Per contro, però, “non possiamo pensare che l’Ue sia il nostro alibi, i dati offerti dall’Ue non sono dati della strega brutta e cattiva ma sono dati della nostra debolezza” e per questo “risolvere il problema della giustizia civile è una priorità del nostro Paese”. Per l’Italia, aggiunge, “sarà importante usare il semestre Ue anche con sfide innovative” e “a ottobre organizzeremo un importante appuntamento sull’agenda digitale immaginando di arrivarci con un lavoro ancora più approfondito dal nostro governo, perché gran parte della competitività del sistema deriva anche da questo”. “Noi parteciperemo ai lavori del Consiglio Europeo incentrando l’attenzione sulla competitività industriale” che è un tema “da inserire in una cornice che ha bisogno di un Europa che torni a fare il suo mestiere” anche nei confronti dei cosiddetti paesi emergenti. Renzi ha spiegato che questo tema “sarà inserito in un progetto sul rinascimento industriale che impone un’innovazione di metodo che metta insieme clima, energia, occupazione e competitività insieme. Ed è – conclude – la prima volta che accade”.

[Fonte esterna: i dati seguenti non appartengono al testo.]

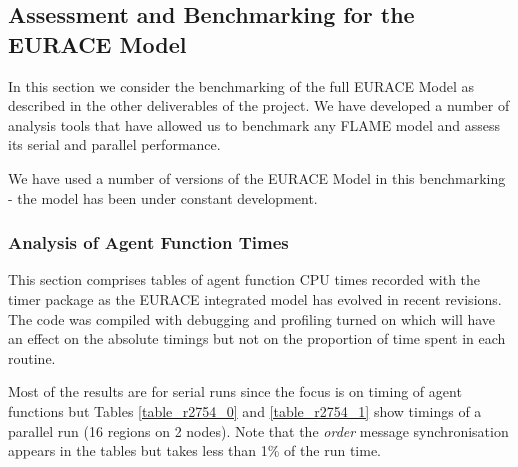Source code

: \subsection{Assessment and Benchmarking for the EURACE Model}
\label{sec:benchmarks}
In this section we consider the benchmarking of the full EURACE Model as
described in the other deliverables of the project. We have developed a
number of analysis tools that have allowed us to benchmark any
FLAME model and assess its serial and parallel performance.

We have used a number of versions of the EURACE Model in this benchmarking - the model
has been under constant development.

\subsubsection{Analysis of Agent Function Times}

This section comprises tables of agent function CPU times recorded with the timer package as the EURACE integrated model has evolved in recent revisions. The code was compiled with debugging and profiling turned on which will have an effect on the absolute timings but not on the proportion of time spent in each routine. 

Most of the results are for serial runs since the focus is on timing of agent functions but Tables \ref{table_r2754_0} and \ref{table_r2754_1} show timings of a parallel run (16 regions on 2 nodes). Note that the \textit{order} message synchronisation appears in the tables but takes less than 1\% of the run time.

La riforma del lavoro è necessaria, spiega Renzi, “non è un argomento a piacere che possiamo affrontare o no”. E non è una cosa che “ci chiede l’Europa”, spiega, bensì “il 42% di giovani disoccupati” e non dall’Europa. Quanto al taglio sul cuneo fiscale da 10 miliardi “deriva da un margine ampio” di copertura che proviene da un intervento sulla spending che presenteremo in Parlamento. “Si è pensato di creare lavoro per decreto e si è fallito. Si è pensato di dare garanzie ai giovani moltiplicando norme e si è nuovamente fallito e ora la disoccupazione giovanile è a livelli atroci”. “Questo spinga il parlamento” ad affrontare la questione anche con temi innovativi.
Il taglio dell’Irpef nelle buste pagadi chi guadagna fino a 1.500 euro al mese è solo un primo passo per rivitalizzare il mercato interno ora bloccato. Lo afferma Matteo Renzi parlando a Montecitorio chiarendo che altri passi si faranno con gli obiettivi del sostegno all’economia e della giustizia sociale per ridare speranza e fiducia. Al di là della spending review”abbiamo margini” anche “nei conti pubblici e dentro la finanza che illustreremo con il Def”, ha spiegato Renzi riferendosi alle coperture per le misure del suo piano.
A un certo punto – mentre Renzi prosegue nella sua liste delle cose da fare – si registra anche uno scambio di battute tra il presidente del Consiglio e il deputato M5s Manlio Di Stefano. Mentre il capo del governo rivendica l’annunciato intervento per l’aumento in busta paga, il deputato Cinque Stelle dice: “Con ottanta euro al mese che cosa risolvi?”. Renzi lo sente e ribatte al volo: “Non è difficile capire, basta impegnarsi… Se vuoi ti faccio uno schemino”. E riprende il suo discorso.